* [Work to be completed]:
Select and reproduce each line of the listing below that bears the string "realistic".

* [Available data]:
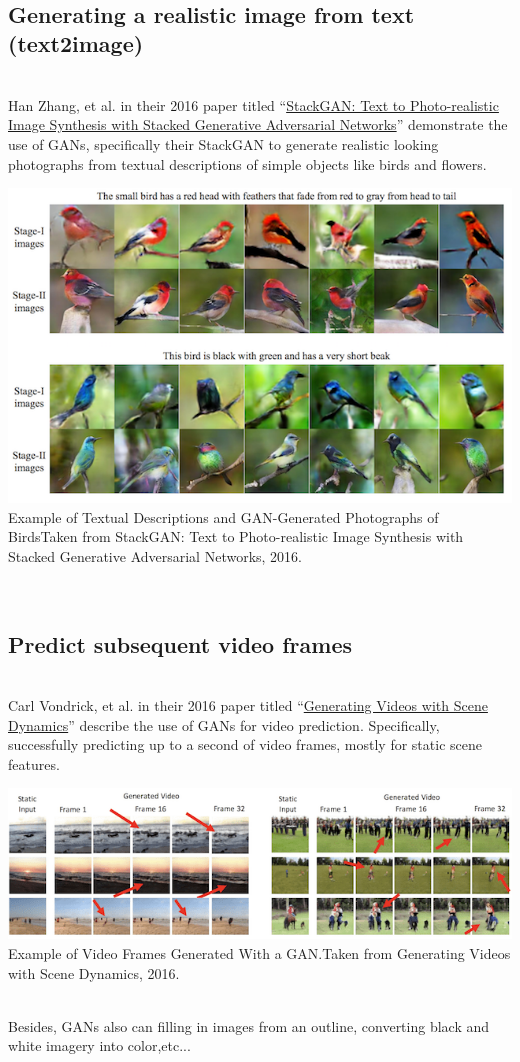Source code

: \documentclass[14pt]{article}
\begin{document}
\\
\subsection{Generating a realistic image from text (text2image)}
\\
Han Zhang, et al. in their 2016 paper titled “\hyperlink{https://arxiv.org/abs/1612.03242}{StackGAN: Text to Photo-realistic Image Synthesis with Stacked Generative Adversarial Networks}” demonstrate the use of GANs, specifically their StackGAN to generate realistic looking photographs from textual descriptions of simple objects like birds and flowers.
\\
\begin{center}
    \includegraphics[width = 11 cm ]{14.png}
    Example of Textual Descriptions and GAN-Generated Photographs of BirdsTaken from StackGAN: Text to Photo-realistic Image Synthesis with Stacked Generative Adversarial Networks, 2016.
\end{center}
\\
\subsection{Predict subsequent video frames}
\\
Carl Vondrick, et al. in their 2016 paper titled “\hyperlink{https://arxiv.org/abs/1609.02612}{Generating Videos with Scene Dynamics}” describe the use of GANs for video prediction. Specifically, successfully predicting up to a second of video frames, mostly for static scene features.
\\

\begin{center}
    \includegraphics[width = 11 cm ]{15.png}
    Example of Video Frames Generated With a GAN.Taken from Generating Videos with Scene Dynamics, 2016.
\end{center}
\\
Besides, GANs also can filling in images from an outline, converting black and white imagery into color,etc...
\\
\end{document}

* [Result for this task]:
\subsection{Generating a realistic image from text (text2image)}
Han Zhang, et al. in their 2016 paper titled “\hyperlink{https://arxiv.org/abs/1612.03242}{StackGAN: Text to Photo-realistic Image Synthesis with Stacked Generative Adversarial Networks}” demonstrate the use of GANs, specifically their StackGAN to generate realistic looking photographs from textual descriptions of simple objects like birds and flowers.
    Example of Textual Descriptions and GAN-Generated Photographs of BirdsTaken from StackGAN: Text to Photo-realistic Image Synthesis with Stacked Generative Adversarial Networks, 2016.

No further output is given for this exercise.